DATA FOR THIS EXERCISE:
########

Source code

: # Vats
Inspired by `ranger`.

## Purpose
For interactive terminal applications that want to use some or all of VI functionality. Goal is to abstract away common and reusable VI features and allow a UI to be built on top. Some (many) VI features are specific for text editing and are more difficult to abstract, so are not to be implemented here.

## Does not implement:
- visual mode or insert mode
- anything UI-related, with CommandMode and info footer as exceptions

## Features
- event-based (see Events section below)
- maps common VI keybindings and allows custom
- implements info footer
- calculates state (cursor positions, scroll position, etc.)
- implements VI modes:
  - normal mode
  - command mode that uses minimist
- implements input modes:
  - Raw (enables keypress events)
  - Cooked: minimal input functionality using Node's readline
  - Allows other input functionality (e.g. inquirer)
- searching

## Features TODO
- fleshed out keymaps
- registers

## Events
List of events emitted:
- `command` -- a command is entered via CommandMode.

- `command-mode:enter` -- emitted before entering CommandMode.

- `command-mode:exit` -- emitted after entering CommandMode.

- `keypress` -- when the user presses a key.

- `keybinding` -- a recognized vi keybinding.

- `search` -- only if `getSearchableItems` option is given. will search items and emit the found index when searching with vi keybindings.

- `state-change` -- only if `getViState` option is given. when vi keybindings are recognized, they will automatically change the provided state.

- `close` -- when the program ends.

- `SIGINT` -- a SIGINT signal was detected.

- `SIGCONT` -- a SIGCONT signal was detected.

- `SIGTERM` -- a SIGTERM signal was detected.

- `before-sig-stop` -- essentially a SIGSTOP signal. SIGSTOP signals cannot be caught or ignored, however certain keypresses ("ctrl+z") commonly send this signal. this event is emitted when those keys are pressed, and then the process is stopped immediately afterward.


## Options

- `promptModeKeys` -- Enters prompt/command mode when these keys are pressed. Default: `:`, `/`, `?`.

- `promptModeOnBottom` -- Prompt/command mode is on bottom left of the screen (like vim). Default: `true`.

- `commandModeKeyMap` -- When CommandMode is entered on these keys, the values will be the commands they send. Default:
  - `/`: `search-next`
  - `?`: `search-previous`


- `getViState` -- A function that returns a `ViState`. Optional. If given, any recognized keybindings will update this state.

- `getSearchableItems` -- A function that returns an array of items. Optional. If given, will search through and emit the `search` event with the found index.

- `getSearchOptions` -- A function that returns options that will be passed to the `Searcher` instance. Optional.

########

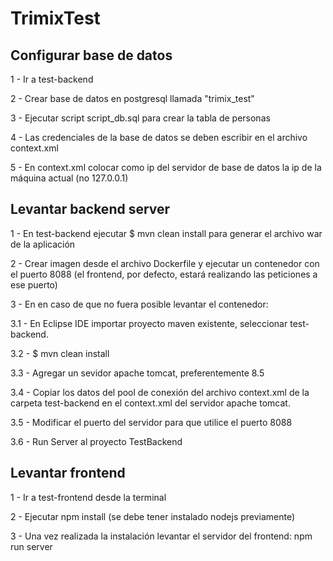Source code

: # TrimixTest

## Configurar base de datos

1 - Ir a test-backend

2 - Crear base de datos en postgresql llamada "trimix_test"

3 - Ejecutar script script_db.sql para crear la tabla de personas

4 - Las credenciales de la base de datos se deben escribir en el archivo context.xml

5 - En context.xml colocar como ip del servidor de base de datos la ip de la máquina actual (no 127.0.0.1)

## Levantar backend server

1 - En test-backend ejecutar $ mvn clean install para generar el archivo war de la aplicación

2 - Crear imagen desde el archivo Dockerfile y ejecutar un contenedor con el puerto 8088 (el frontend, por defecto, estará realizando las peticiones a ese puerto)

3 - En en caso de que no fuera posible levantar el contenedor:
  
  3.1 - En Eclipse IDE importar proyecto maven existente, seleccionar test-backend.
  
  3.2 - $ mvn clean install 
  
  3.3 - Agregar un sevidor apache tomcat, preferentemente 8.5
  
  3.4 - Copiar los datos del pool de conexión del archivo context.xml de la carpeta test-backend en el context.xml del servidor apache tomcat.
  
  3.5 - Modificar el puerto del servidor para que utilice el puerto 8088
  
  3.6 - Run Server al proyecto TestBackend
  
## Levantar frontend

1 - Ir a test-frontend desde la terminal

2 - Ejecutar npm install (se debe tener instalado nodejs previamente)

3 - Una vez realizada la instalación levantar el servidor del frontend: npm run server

########

WHAT THIS TASK INVOLVES: Which lines in the records above contain the string "Default"? Copy them.

EXERCISE OUTPUT:
- `promptModeKeys` -- Enters prompt/command mode when these keys are pressed. Default: `:`, `/`, `?`.
- `promptModeOnBottom` -- Prompt/command mode is on bottom left of the screen (like vim). Default: `true`.
- `commandModeKeyMap` -- When CommandMode is entered on these keys, the values will be the commands they send. Default:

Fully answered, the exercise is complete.